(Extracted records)
# # # #
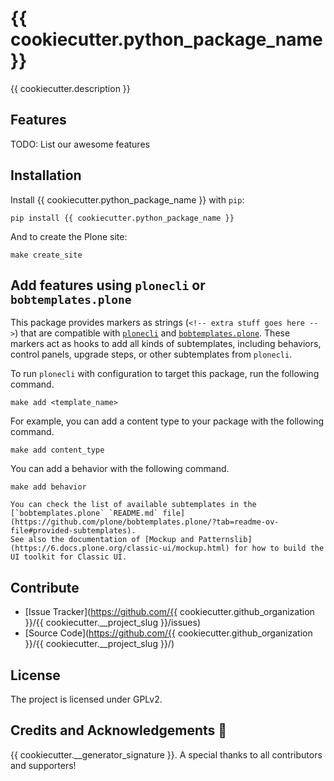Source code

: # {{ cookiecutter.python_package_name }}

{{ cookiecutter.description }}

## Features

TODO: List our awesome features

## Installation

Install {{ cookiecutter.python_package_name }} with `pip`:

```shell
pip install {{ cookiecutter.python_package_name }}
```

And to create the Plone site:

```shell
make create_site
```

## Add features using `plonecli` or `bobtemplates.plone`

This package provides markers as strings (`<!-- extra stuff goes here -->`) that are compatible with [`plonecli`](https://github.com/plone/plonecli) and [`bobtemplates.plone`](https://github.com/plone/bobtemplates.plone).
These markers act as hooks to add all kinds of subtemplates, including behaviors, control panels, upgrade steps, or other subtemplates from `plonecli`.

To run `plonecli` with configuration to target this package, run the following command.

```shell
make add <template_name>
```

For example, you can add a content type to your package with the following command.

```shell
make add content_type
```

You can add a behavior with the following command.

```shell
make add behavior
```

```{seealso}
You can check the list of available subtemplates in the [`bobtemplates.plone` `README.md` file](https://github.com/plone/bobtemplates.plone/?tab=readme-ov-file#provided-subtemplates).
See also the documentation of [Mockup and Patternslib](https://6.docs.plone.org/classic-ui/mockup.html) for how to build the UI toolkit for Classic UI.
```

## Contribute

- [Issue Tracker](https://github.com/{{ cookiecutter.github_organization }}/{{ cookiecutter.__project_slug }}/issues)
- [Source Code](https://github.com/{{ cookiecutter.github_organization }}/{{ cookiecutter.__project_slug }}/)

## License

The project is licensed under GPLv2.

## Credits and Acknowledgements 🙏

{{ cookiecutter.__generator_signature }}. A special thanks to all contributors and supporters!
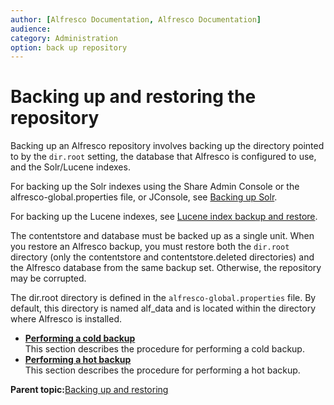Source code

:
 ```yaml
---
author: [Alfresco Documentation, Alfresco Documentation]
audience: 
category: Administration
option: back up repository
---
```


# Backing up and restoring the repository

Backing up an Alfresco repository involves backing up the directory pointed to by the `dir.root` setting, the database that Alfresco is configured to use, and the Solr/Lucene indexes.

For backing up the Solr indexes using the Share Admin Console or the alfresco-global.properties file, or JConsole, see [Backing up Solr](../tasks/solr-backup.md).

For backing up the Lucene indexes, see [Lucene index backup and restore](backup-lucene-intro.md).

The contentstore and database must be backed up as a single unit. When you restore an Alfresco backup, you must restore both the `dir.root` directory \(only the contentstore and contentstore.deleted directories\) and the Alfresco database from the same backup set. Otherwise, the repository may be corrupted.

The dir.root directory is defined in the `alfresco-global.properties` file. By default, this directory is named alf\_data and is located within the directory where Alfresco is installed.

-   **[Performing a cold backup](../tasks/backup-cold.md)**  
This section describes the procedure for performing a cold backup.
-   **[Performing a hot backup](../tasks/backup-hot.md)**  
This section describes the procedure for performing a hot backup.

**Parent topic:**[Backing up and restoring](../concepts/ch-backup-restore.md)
# # # #
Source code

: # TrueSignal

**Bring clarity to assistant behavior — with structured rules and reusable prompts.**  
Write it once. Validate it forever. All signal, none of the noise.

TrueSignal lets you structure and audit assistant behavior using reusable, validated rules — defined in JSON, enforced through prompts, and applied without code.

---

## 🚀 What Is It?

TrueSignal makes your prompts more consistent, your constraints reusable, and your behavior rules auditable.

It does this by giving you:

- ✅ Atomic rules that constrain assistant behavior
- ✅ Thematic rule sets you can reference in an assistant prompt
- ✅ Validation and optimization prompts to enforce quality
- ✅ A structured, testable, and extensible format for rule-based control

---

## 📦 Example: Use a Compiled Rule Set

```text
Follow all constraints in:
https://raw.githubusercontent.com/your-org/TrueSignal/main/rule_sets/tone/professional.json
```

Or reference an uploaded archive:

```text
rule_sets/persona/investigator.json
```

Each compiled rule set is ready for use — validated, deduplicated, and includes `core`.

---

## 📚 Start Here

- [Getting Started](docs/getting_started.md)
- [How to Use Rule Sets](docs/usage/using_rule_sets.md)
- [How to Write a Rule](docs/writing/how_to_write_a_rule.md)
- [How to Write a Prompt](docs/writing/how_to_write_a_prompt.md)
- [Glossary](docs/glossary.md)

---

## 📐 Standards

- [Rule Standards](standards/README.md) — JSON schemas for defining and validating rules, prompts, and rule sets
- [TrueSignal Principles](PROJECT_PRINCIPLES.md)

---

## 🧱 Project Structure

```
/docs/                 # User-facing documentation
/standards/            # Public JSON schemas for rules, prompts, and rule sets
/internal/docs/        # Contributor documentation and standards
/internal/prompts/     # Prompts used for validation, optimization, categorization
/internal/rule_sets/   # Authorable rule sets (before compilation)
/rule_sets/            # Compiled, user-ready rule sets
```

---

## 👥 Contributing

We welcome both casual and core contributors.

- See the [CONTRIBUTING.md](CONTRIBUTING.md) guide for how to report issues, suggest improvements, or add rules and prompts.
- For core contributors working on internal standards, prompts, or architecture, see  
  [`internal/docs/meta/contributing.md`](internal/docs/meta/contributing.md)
# # # #
• [The problem]
From the records above, copy out the line with "TrueSignal lets you", the line with "- ✅ Thematic", and every line between them, word for word.

• [Your response]
TrueSignal lets you structure and audit assistant behavior using reusable, validated rules — defined in JSON, enforced through prompts, and applied without code.

---

## 🚀 What Is It?

TrueSignal makes your prompts more consistent, your constraints reusable, and your behavior rules auditable.

It does this by giving you:

- ✅ Atomic rules that constrain assistant behavior
- ✅ Thematic rule sets you can reference in an assistant prompt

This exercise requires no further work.